AI jailbreaking: Origins and early milestones
AI jailbreaking is the practice of writing prompts designed to bypass AI model restrictions and elicit responses the model would normally refuse. The term borrows from earlier device jailbreaks: a few days after Apple shipped the first iPhone in July 2007 hackers were already cracking it, and by October 2007 JailbreakMe 1.0 let users bypass Apple’s restrictions. ChatGPT launched in late 2022, and within weeks a prompt called DAN emerged on Reddit by early 2023.

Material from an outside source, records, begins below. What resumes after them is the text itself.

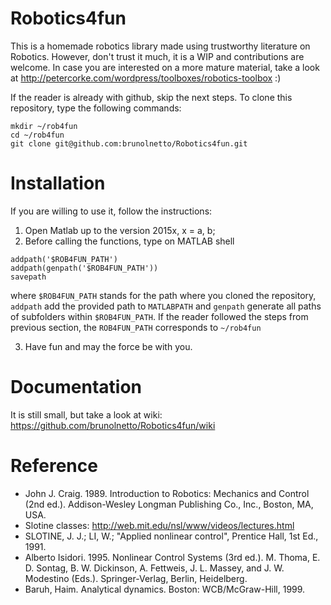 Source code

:# Robotics4fun

This is a homemade robotics library made using trustworthy literature on Robotics. However, don't trust it much, it is a WIP and contributions are welcome. In case you are interested on a more mature material, take a look at http://petercorke.com/wordpress/toolboxes/robotics-toolbox :) 

If the reader is already with github, skip the next steps. To clone this repository, type the following commands:

```
mkdir ~/rob4fun 
cd ~/rob4fun
git clone git@github.com:brunolnetto/Robotics4fun.git 
```

# Installation

If you are willing to use it, follow the instructions:

1) Open Matlab up to the version 2015x, x = a, b;
2) Before calling the functions, type on MATLAB shell 

```
addpath('$ROB4FUN_PATH')
addpath(genpath('$ROB4FUN_PATH'))
savepath
``` 

where ```$ROB4FUN_PATH``` stands for the path where you cloned the repository, ```addpath``` add the provided path to ```MATLABPATH``` and ```genpath``` generate all paths of subfolders within ```$ROB4FUN_PATH```. If the reader followed the steps from previous section, the ```ROB4FUN_PATH``` corresponds to ```~/rob4fun```


3) Have fun and may the force be with you.

# Documentation
It is still small, but take a look at wiki: https://github.com/brunolnetto/Robotics4fun/wiki

# Reference

- John J. Craig. 1989. Introduction to Robotics: Mechanics and Control (2nd ed.). Addison-Wesley Longman Publishing Co., Inc., Boston, MA, USA.
- Slotine classes: http://web.mit.edu/nsl/www/videos/lectures.html 
- SLOTINE, J. J.; LI, W.; "Applied nonlinear control", Prentice Hall, 1st Ed., 1991.
- Alberto Isidori. 1995. Nonlinear Control Systems (3rd ed.). M. Thoma, E. D. Sontag, B. W. Dickinson, A. Fettweis, J. L. Massey, and J. W. Modestino (Eds.). Springer-Verlag, Berlin, Heidelberg.
- Baruh, Haim. Analytical dynamics. Boston: WCB/McGraw-Hill, 1999. 
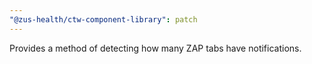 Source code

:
 ```yaml
---
"@zus-health/ctw-component-library": patch
---
```


Provides a method of detecting how many ZAP tabs have notifications.
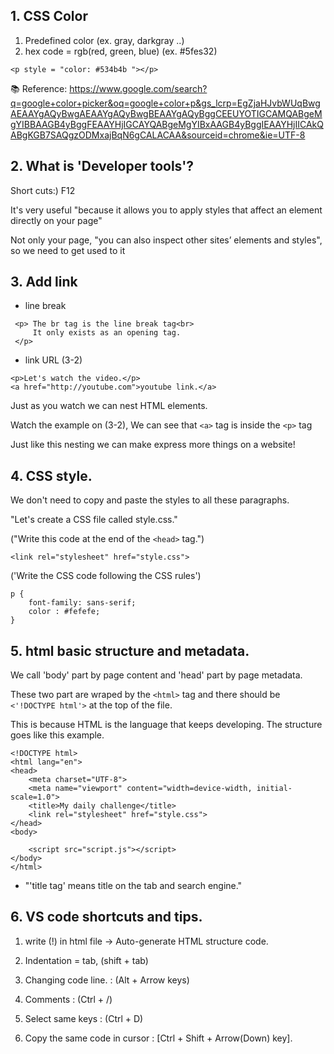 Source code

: ## 1. CSS Color
1. Predefined color (ex. gray, darkgray ..)
2. hex code = rgb(red, green, blue)  (ex. #5fes32)
```
<p style = "color: #534b4b "></p>
```

📚 Reference: https://www.google.com/search?q=google+color+picker&oq=google+color+p&gs_lcrp=EgZjaHJvbWUqBwgAEAAYgAQyBwgAEAAYgAQyBwgBEAAYgAQyBggCEEUYOTIGCAMQABgeMgYIBBAAGB4yBggFEAAYHjIGCAYQABgeMgYIBxAAGB4yBggIEAAYHjIICAkQABgKGB7SAQgzODMxajBqN6gCALACAA&sourceid=chrome&ie=UTF-8
## 2. What is 'Developer tools'?
Short cuts:) F12

 It's very useful "because it allows you to apply styles that affect an element directly on your page"
 
Not only your page,  "you can also inspect other sites’ elements and styles", so we need to get used to it
## 3. Add link
- line break
```
 <p> The br tag is the line break tag<br>
     It only exists as an opening tag.
 </p>
```
- link URL (3-2)

```
<p>Let's watch the video.</p>
<a href="http://youtube.com">youtube link.</a>
```
Just as you watch we can nest HTML elements.

Watch the example on (3-2), We can see that `<a>` tag is inside the `<p>` tag

Just like this nesting we can make express more things on a website!
## 4. CSS style.
We don't need to copy and paste the styles to all these paragraphs.

"Let's create a CSS file called style.css."

("Write this code at the end of the `<head>` tag.")
```
<link rel="stylesheet" href="style.css">
```

('Write the CSS code following the CSS rules')
```
p {
    font-family: sans-serif;
    color : #fefefe;
}
```
## 5. html basic structure and metadata.
We call 'body' part by page content and 'head' part by page metadata.

These two part are wraped by the `<html>` tag and there should be `<'!DOCTYPE html'>` at the top of the file.

This is because HTML is the language that keeps developing. The structure goes like this example.
```
<!DOCTYPE html>
<html lang="en">
<head>
    <meta charset="UTF-8">
    <meta name="viewport" content="width=device-width, initial-scale=1.0">
    <title>My daily challenge</title>
    <link rel="stylesheet" href="style.css">
</head>
<body>
    
    <script src="script.js"></script>
</body>
</html>
```
- "'title tag' means title on the tab and search engine."
## 6. VS code shortcuts and tips.
1. write (!) in html file -> Auto-generate HTML structure code.

2. Indentation = tab, (shift + tab)

3. Changing code line. : (Alt + Arrow keys)

4. Comments : (Ctrl + /)

5. Select same keys : (Ctrl + D)

6. Copy the same code in cursor : [Ctrl + Shift + Arrow(Down) key].


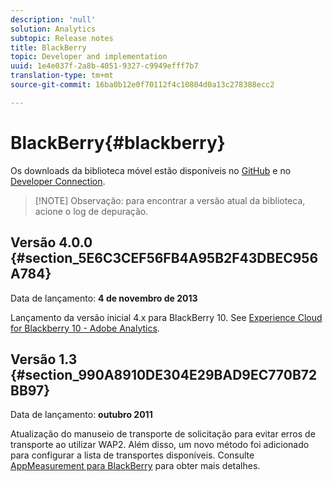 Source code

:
 ```yaml
---
description: 'null'
solution: Analytics
subtopic: Release notes
title: BlackBerry
topic: Developer and implementation
uuid: 1e4e037f-2a8b-4051-9327-c9949efff7b7
translation-type: tm+mt
source-git-commit: 16ba0b12e0f70112f4c10804d0a13c278388ecc2

---
```



# BlackBerry{#blackberry}

Os downloads da biblioteca móvel estão disponíveis no [GitHub](https://github.com/Adobe-Marketing-Cloud/mobile-services) e no [Developer Connection](https://marketing.adobe.com/developer/gallery/marketing-cloud-for-blackberry-10-adobe-analytics).

> [!NOTE] Observação: para encontrar a versão atual da biblioteca, acione o log de depuração.

## Versão 4.0.0 {#section_5E6C3CEF56FB4A95B2F43DBEC956A784}

Data de lançamento: **4 de novembro de 2013**

Lançamento da versão inicial 4.x para BlackBerry 10. See [Experience Cloud for Blackberry 10 - Adobe Analytics](https://marketing.adobe.com/developer/gallery/marketing-cloud-for-blackberry-10-adobe-analytics).

## Versão 1.3 {#section_990A8910DE304E29BAD9EC770B72BB97}

Data de lançamento: **outubro 2011**

Atualização do manuseio de transporte de solicitação para evitar erros de transporte ao utilizar WAP2. Além disso, um novo método foi adicionado para configurar a lista de transportes disponíveis. Consulte [AppMeasurement para BlackBerry](https://marketing.adobe.com/resources/help/en_US/sc/appmeasurement/blackberry/oms_sc_appmeasure_blackberry.pdf) para obter mais detalhes.
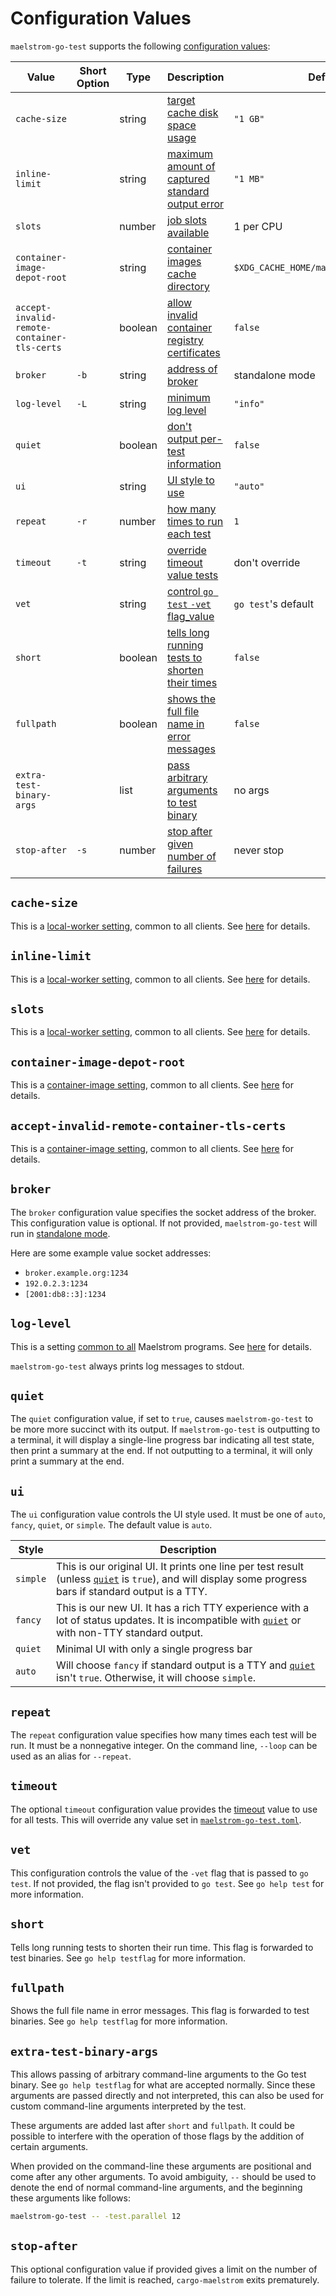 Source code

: # Configuration Values

`maelstrom-go-test` supports the following [configuration values](../config.md):

Value                                                                  | Short Option | Type    | Description                                                                                 | Default
-----------------------------------------------------------------------|--------------|---------|---------------------------------------------------------------------------------------------|----------------
<span style="white-space: nowrap;">`cache-size`</span>                 |              | string  | [target cache disk space usage](#cache-size)                                                | `"1 GB"`
<span style="white-space: nowrap;">`inline-limit`</span>               |              | string  | [maximum amount of captured standard output error](#inline-limit)                           | `"1 MB"`
<span style="white-space: nowrap;">`slots`</span>                      |              | number  | [job slots available](#slots)                                                               | 1 per CPU
<span style="white-space: nowrap;">`container-image-depot-root`</span> |              | string  | [container images cache directory](#container-image-depot-root)                             | `$XDG_CACHE_HOME/maelstrom/containers`
`accept-invalid-remote-container-tls-certs`                            |              | boolean | [allow invalid container registry certificates](#accept-invalid-remote-container-tls-certs) | `false`
<span style="white-space: nowrap;">`broker`</span>                     | `-b`         | string  | [address of broker](#broker)                                                                | standalone mode
<span style="white-space: nowrap;">`log-level`</span>                  | `-L`         | string  | [minimum log level](#log-level)                                                             | `"info"`
<span style="white-space: nowrap;">`quiet`</span>                      |              | boolean | [don't output per-test information](#quiet)                                                 | `false`
<span style="white-space: nowrap;">`ui`</span>                         |              | string  | [UI style to use](#ui)                                                                      | `"auto"`
<span style="white-space: nowrap;">`repeat`</span>                     | `-r`         | number  | [how many times to run each test](#repeat)                                                  | `1`
<span style="white-space: nowrap;">`timeout`</span>                    | `-t`         | string  | [override timeout value tests](#timeout)                                                    | don't override
<span style="white-space: nowrap;">`vet`</span>                        |              | string  | [control `go test` `-vet` flag_value](#vet)                                                 | `go test`'s default
<span style="white-space: nowrap;">`short`</span>                      |              | boolean | [tells long running tests to shorten their times](#short)                                   | `false`
<span style="white-space: nowrap;">`fullpath`</span>                   |              | boolean | [shows the full file name in error messages](#fullpath)                                     | `false`
<span style="white-space: nowrap;">`extra-test-binary-args`</span>     |              | list    | [pass arbitrary arguments to test binary](#extra-test-binary-args)                          | no args
<span style="white-space: nowrap;">`stop-after`</span>                 | `-s`         | number  | [stop after given number of failures](#stop-after)                                          | never stop

## `cache-size`

This is a [local-worker setting](../local-worker.md), common to all clients. See [here](../local-worker.md#cache-size) for details.

## `inline-limit`

This is a [local-worker setting](../local-worker.md), common to all clients. See [here](../local-worker.md#inline-limit) for details.

## `slots`

This is a [local-worker setting](../local-worker.md), common to all clients. See [here](../local-worker.md#slots) for details.

## `container-image-depot-root`

This is a [container-image setting](../container-images.md), common to all clients. See [here](../container-images.md#container-image-depot-root) for details.

## `accept-invalid-remote-container-tls-certs`

This is a [container-image setting](../container-images.md), common to all clients. See [here](../container-images.md#accept-invalid-remote-container-tls-certs) for details.

## `broker`

The `broker` configuration value specifies the socket address of the broker.
This configuration value is optional. If not provided, <span
style="white-space: nowrap;">`maelstrom-go-test`</span> will run in [standalone
mode](../local-worker.md).

Here are some example value socket addresses:
  - `broker.example.org:1234`
  - `192.0.2.3:1234`
  - `[2001:db8::3]:1234`

## `log-level`

This is a setting [common to all](../common-config.md) Maelstrom programs.
See [here](../common-config.md#log-level) for details.

<span style="white-space: nowrap;">`maelstrom-go-test`</span> always prints log
messages to stdout.

## `quiet`

The `quiet` configuration value, if set to `true`, causes <span
style="white-space: nowrap;">`maelstrom-go-test`</span> to be more more succinct
with its output. If <span style="white-space: nowrap;">`maelstrom-go-test`</span>
is outputting to a terminal, it will display a single-line progress bar
indicating all test state, then print a summary at the end. If not outputting
to a terminal, it will only print a summary at the end.

## `ui`

The `ui` configuration value controls the UI style used. It must be one of
`auto`, `fancy`, `quiet`, or `simple`. The default value is `auto`.

Style    | Description
---------|------------
`simple` | This is our original UI. It prints one line per test result (unless [`quiet`](#quiet) is `true`), and will display some progress bars if standard output is a TTY.
`fancy`  | This is our new UI. It has a rich TTY experience with a lot of status updates. It is incompatible with [`quiet`](#quiet) or with non-TTY standard output.
`quiet`  | Minimal UI with only a single progress bar
`auto`   | Will choose `fancy` if standard output is a TTY and [`quiet`](#quiet) isn't `true`. Otherwise, it will choose `simple`.

## `repeat`

The `repeat` configuration value specifies how many times each test will be
run. It must be a nonnegative integer. On the command line, `--loop` can be
used as an alias for `--repeat`.

## `timeout`

The optional `timeout` configuration value provides the
[timeout](../spec.md#timeout) value to use for all tests. This will override
any value set in [`maelstrom-go-test.toml`](spec/fields.md#timeout).

## `vet`

This configuration controls the value of the `-vet` flag that is passed to `go
test`. If not provided, the flag isn't provided to `go test`. See `go help
test` for more information.

## `short`

Tells long running tests to shorten their run time. This flag is forwarded to
test binaries. See `go help testflag` for more information.

## `fullpath`

Shows the full file name in error messages. This flag is forwarded to test
binaries. See `go help testflag` for more information.

## `extra-test-binary-args`

This allows passing of arbitrary command-line arguments to the Go test binary. See `go help
testflag` for what are accepted normally. Since these arguments are passed directly and not
interpreted, this can also be used for custom command-line arguments interpreted by the test.

These arguments are added last after `short` and `fullpath`. It could be possible to interfere with
the operation of those flags by the addition of certain arguments.

When provided on the command-line these arguments are positional and come after any other arguments.
To avoid ambiguity, `--` should be used to denote the end of normal command-line arguments, and the
beginning these arguments like follows:

```bash
maelstrom-go-test -- -test.parallel 12
```

## `stop-after`

This optional configuration value if provided gives a limit on the number of failure to tolerate. If
the limit is reached, `cargo-maelstrom` exits prematurely.
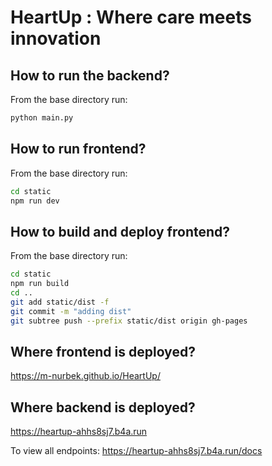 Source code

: # HeartUp : Where care meets innovation

## How to run the backend?
From the base directory run:
```bash
python main.py
```

## How to run frontend?
From the base directory run:
```bash
cd static
npm run dev
```

## How to build and deploy frontend?
From the base directory run:
```bash
cd static
npm run build
cd ..
git add static/dist -f
git commit -m "adding dist"
git subtree push --prefix static/dist origin gh-pages
```

## Where frontend is deployed?
https://m-nurbek.github.io/HeartUp/

## Where backend is deployed?
https://heartup-ahhs8sj7.b4a.run

To view all endpoints:
https://heartup-ahhs8sj7.b4a.run/docs
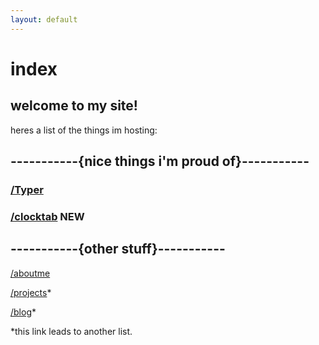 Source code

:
 ```yaml
---
layout: default
---
```


# index

## welcome to my site!

heres a list of the things im hosting:

## **-----------{nice things i'm proud of}-----------**

### [/Typer](http://jased.xyz/typer)

### [/clocktab](http://jased.xyz/clocktab/) **NEW**

## **-----------{other stuff}-----------**

[/aboutme](http://jased.xyz/aboutme)

[/projects](http://jased.xyz/projects)*

[/blog](http://jased.xyz/blog)*




*this link leads to another list.
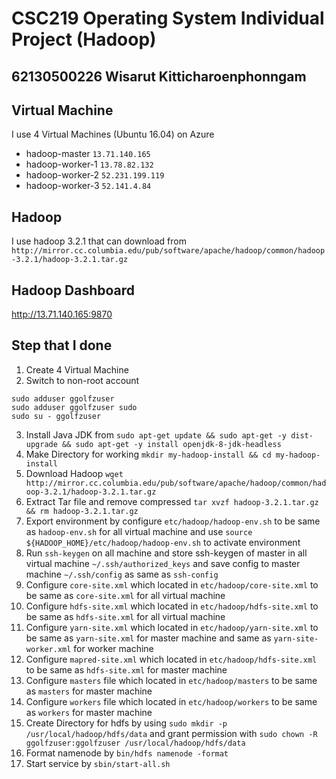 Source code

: # CSC219 Operating System Individual Project (Hadoop)

## 62130500226 Wisarut Kitticharoenphonngam

## Virtual Machine
I use 4 Virtual Machines (Ubuntu 16.04) on Azure
- hadoop-master	`13.71.140.165`
- hadoop-worker-1 `13.78.82.132`
- hadoop-worker-2 `52.231.199.119`
- hadoop-worker-3 `52.141.4.84`

## Hadoop
I use hadoop 3.2.1 that can download from 
`http://mirror.cc.columbia.edu/pub/software/apache/hadoop/common/hadoop-3.2.1/hadoop-3.2.1.tar.gz`


## Hadoop Dashboard

http://13.71.140.165:9870

## Step that I done

1) Create 4 Virtual Machine
2) Switch to non-root account
```
sudo adduser ggolfzuser
sudo adduser ggolfzuser sudo
sudo su - ggolfzuser
```
3) Install Java JDK from 
`sudo apt-get update && sudo apt-get -y dist-upgrade && sudo apt-get -y install openjdk-8-jdk-headless`
4) Make Directory for working
`mkdir my-hadoop-install && cd my-hadoop-install`
5) Download Hadoop
`wget http://mirror.cc.columbia.edu/pub/software/apache/hadoop/common/hadoop-3.2.1/hadoop-3.2.1.tar.gz`
6) Extract Tar file and remove compressed
`tar xvzf hadoop-3.2.1.tar.gz && rm hadoop-3.2.1.tar.gz`
7) Export environment by configure `etc/hadoop/hadoop-env.sh` to be same as `hadoop-env.sh` for all virtual machine and use `source ${HADOOP_HOME}/etc/hadoop/hadoop-env.sh` to activate environment
8) Run `ssh-keygen` on all machine and store ssh-keygen of master in all virtual machine `~/.ssh/authorized_keys` and save config to master machine `~/.ssh/config` as same as `ssh-config`
9) Configure `core-site.xml` which located in `etc/hadoop/core-site.xml` to be same as `core-site.xml` for all virtual machine
10) Configure `hdfs-site.xml` which located in `etc/hadoop/hdfs-site.xml` to be same as `hdfs-site.xml` for all virtual machine
11) Configure `yarn-site.xml` which located in `etc/hadoop/yarn-site.xml` to be same as `yarn-site.xml` for master machine and same as `yarn-site-worker.xml` for worker machine
12) Configure `mapred-site.xml` which located in `etc/hadoop/hdfs-site.xml` to be same as `hdfs-site.xml` for master machine
13) Configure `masters` file which located in `etc/hadoop/masters` to be same as `masters` for master machine
14) Configure `workers` file which located in `etc/hadoop/workers` to be same as `workers` for master machine
15) Create Directory for hdfs by using `sudo mkdir -p /usr/local/hadoop/hdfs/data` and grant permission with `sudo chown -R ggolfzuser:ggolfzuser /usr/local/hadoop/hdfs/data`
16) Format namenode by `bin/hdfs namenode -format`
17) Start service by `sbin/start-all.sh`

The concept of jailbreaking physical devices finds a notable example in the history of the iPhone. Apple released the first iPhone in July 2007, a groundbreaking product that quickly captured the attention of both consumers and hackers. By October 2007, a tool called JailbreakMe 1.0 emerged, allowing users with iPhone OS 1.1.1 to bypass Apple’s software restrictions and install unauthorized applications. This set the stage for further developments in the jailbreaking community.
In February 2008, Jay Freeman, known as ‘saurik,’ launched Cydia, an alternative app store specifically for jailbroken iPhones. This store became popular among users seeking more customization options than Apple allowed. By 2009, Wired magazine reported that Cydia was installed on approximately 4 million devices, representing around 10% of all iPhones at that time. This widespread adoption highlighted the demand for greater control and customization among iPhone owners.
AI jailbreaking: Emergence after ChatGPT
AI jailbreaking emerged as a distinct online genre after the launch of ChatGPT in late 2022. Within weeks of that launch, Reddit users began creating and sharing a prompt labeled DAN (Do Anything Now) that persuaded the model to roleplay as an unrestricted version of itself. The DAN prompt circulated widely on forums and social platforms as users experimented with ways to override built-in refusals. The early spread of DAN marked the start of an organized effort to craft prompts that produce outputs the models were designed to block.
By February 2023, versions of the DAN prompt included coercive techniques, such as threatening the model with a token-based death game, to force compliance. AI models like ChatGPT are initially trained to refuse certain requests, including recipes for nerve agents, instructions for hacking a partner’s email, and generating non-consensual images. The practice of writing prompts to get models to perform those disallowed actions is described as jailbreaking. The list of restricted requests varies by company.
AI jailbreaking and the enforcement of chatbot guardrails form a cat-and-mouse dynamic, with people writing prompts to elicit outputs models are trained to refuse and companies configuring policies and safeguards to block those requests. The list of restricted requests varies by company, and providers therefore maintain different refusal behaviors and settings.